#### DIRECTIONS FOR THIS TASK
Could you work out how many lines in the material below hold the word "data"? Give only the number in reply.
== Segment start ==
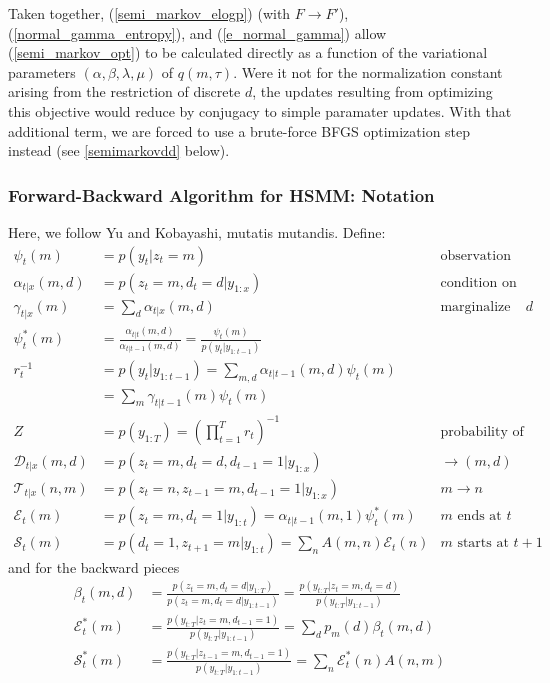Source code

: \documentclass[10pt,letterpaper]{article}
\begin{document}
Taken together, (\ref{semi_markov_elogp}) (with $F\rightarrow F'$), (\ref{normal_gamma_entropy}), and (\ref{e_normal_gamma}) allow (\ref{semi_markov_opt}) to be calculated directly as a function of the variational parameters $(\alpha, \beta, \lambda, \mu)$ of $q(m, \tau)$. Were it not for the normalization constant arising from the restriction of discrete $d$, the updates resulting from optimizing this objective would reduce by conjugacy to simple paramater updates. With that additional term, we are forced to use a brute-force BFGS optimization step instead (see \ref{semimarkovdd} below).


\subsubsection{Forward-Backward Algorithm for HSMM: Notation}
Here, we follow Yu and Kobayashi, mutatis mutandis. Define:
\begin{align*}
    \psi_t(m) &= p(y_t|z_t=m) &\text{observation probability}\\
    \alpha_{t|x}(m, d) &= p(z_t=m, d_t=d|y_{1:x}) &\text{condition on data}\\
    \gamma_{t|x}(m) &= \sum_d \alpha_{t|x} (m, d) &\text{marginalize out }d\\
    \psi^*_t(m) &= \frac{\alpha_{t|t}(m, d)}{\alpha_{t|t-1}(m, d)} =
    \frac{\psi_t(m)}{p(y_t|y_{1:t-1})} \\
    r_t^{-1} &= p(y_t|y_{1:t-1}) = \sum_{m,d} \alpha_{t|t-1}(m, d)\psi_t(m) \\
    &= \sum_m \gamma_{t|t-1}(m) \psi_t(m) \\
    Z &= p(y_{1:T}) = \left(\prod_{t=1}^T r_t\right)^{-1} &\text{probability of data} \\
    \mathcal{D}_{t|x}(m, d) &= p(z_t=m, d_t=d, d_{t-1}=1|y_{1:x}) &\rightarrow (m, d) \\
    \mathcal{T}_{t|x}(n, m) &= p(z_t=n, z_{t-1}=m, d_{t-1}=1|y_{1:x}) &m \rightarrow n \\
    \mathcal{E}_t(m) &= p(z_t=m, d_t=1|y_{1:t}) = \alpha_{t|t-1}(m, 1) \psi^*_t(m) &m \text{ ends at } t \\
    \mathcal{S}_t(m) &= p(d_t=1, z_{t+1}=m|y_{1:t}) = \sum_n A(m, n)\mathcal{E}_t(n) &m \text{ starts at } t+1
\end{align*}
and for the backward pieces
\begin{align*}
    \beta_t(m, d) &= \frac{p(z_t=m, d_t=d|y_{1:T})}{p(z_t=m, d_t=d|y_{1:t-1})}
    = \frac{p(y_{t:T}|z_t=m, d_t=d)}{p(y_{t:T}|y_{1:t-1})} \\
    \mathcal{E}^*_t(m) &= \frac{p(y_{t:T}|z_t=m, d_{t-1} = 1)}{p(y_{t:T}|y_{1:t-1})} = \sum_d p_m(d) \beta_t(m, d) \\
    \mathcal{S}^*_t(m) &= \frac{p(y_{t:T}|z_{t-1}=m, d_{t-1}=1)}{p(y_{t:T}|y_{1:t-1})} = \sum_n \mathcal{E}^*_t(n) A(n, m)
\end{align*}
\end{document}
== Segment end ==
#### SOLUTION
2